┌────────

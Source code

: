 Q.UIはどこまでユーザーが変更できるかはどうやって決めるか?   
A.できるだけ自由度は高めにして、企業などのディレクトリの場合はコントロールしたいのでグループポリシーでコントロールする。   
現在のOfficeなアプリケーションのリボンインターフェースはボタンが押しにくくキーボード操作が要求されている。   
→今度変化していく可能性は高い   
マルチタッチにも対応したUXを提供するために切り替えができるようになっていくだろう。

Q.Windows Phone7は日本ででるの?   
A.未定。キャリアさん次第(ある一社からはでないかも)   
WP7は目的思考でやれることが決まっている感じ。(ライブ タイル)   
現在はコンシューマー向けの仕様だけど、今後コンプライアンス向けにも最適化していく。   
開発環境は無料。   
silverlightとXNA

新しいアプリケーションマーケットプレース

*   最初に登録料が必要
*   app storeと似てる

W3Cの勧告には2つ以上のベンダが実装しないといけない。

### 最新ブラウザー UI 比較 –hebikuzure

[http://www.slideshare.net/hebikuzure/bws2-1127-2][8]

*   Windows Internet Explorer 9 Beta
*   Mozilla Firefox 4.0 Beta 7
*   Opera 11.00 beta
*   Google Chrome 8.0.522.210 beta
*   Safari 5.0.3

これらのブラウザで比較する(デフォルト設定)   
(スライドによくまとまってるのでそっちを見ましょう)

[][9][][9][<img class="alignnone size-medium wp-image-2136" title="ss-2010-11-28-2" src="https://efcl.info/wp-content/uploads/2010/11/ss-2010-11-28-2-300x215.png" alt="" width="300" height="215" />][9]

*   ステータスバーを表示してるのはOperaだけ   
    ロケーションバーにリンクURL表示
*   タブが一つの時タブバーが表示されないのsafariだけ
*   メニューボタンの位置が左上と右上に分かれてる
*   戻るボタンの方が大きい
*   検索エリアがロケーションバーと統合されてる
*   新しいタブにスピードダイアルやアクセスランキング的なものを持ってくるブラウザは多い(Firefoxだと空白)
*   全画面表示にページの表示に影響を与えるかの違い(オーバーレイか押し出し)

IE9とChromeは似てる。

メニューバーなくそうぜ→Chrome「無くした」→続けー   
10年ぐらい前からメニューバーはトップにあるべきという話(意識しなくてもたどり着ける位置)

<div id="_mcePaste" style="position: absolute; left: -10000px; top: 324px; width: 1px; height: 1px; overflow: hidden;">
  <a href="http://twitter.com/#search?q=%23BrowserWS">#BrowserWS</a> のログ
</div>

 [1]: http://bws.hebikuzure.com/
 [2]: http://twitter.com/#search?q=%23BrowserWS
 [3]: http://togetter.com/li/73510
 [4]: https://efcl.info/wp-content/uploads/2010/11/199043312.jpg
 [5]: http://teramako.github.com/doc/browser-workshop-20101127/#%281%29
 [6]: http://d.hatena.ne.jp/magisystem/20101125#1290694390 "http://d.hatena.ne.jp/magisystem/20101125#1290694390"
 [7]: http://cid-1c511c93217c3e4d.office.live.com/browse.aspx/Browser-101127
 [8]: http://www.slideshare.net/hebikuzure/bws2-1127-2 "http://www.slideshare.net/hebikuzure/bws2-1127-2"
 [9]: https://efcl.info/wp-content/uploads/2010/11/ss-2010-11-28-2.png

└────────

# Task
Write the material out again word for word.

# Response area
Source code

: Q.UIはどこまでユーザーが変更できるかはどうやって決めるか?   
A.できるだけ自由度は高めにして、企業などのディレクトリの場合はコントロールしたいのでグループポリシーでコントロールする。   
現在のOfficeなアプリケーションのリボンインターフェースはボタンが押しにくくキーボード操作が要求されている。   
→今度変化していく可能性は高い   
マルチタッチにも対応したUXを提供するために切り替えができるようになっていくだろう。

Q.Windows Phone7は日本ででるの?   
A.未定。キャリアさん次第(ある一社からはでないかも)   
WP7は目的思考でやれることが決まっている感じ。(ライブ タイル)   
現在はコンシューマー向けの仕様だけど、今後コンプライアンス向けにも最適化していく。   
開発環境は無料。   
silverlightとXNA

新しいアプリケーションマーケットプレース

*   最初に登録料が必要
*   app storeと似てる

W3Cの勧告には2つ以上のベンダが実装しないといけない。

### 最新ブラウザー UI 比較 –hebikuzure

[http://www.slideshare.net/hebikuzure/bws2-1127-2][8]

*   Windows Internet Explorer 9 Beta
*   Mozilla Firefox 4.0 Beta 7
*   Opera 11.00 beta
*   Google Chrome 8.0.522.210 beta
*   Safari 5.0.3

これらのブラウザで比較する(デフォルト設定)   
(スライドによくまとまってるのでそっちを見ましょう)

[][9][][9][<img class="alignnone size-medium wp-image-2136" title="ss-2010-11-28-2" src="https://efcl.info/wp-content/uploads/2010/11/ss-2010-11-28-2-300x215.png" alt="" width="300" height="215" />][9]

*   ステータスバーを表示してるのはOperaだけ   
    ロケーションバーにリンクURL表示
*   タブが一つの時タブバーが表示されないのsafariだけ
*   メニューボタンの位置が左上と右上に分かれてる
*   戻るボタンの方が大きい
*   検索エリアがロケーションバーと統合されてる
*   新しいタブにスピードダイアルやアクセスランキング的なものを持ってくるブラウザは多い(Firefoxだと空白)
*   全画面表示にページの表示に影響を与えるかの違い(オーバーレイか押し出し)

IE9とChromeは似てる。

メニューバーなくそうぜ→Chrome「無くした」→続けー   
10年ぐらい前からメニューバーはトップにあるべきという話(意識しなくてもたどり着ける位置)

<div id="_mcePaste" style="position: absolute; left: -10000px; top: 324px; width: 1px; height: 1px; overflow: hidden;">
  <a href="http://twitter.com/#search?q=%23BrowserWS">#BrowserWS</a> のログ
</div>

 [1]: http://bws.hebikuzure.com/
 [2]: http://twitter.com/#search?q=%23BrowserWS
 [3]: http://togetter.com/li/73510
 [4]: https://efcl.info/wp-content/uploads/2010/11/199043312.jpg
 [5]: http://teramako.github.com/doc/browser-workshop-20101127/#%281%29
 [6]: http://d.hatena.ne.jp/magisystem/20101125#1290694390 "http://d.hatena.ne.jp/magisystem/20101125#1290694390"
 [7]: http://cid-1c511c93217c3e4d.office.live.com/browse.aspx/Browser-101127
 [8]: http://www.slideshare.net/hebikuzure/bws2-1127-2 "http://www.slideshare.net/hebikuzure/bws2-1127-2"
 [9]: https://efcl.info/wp-content/uploads/2010/11/ss-2010-11-28-2.png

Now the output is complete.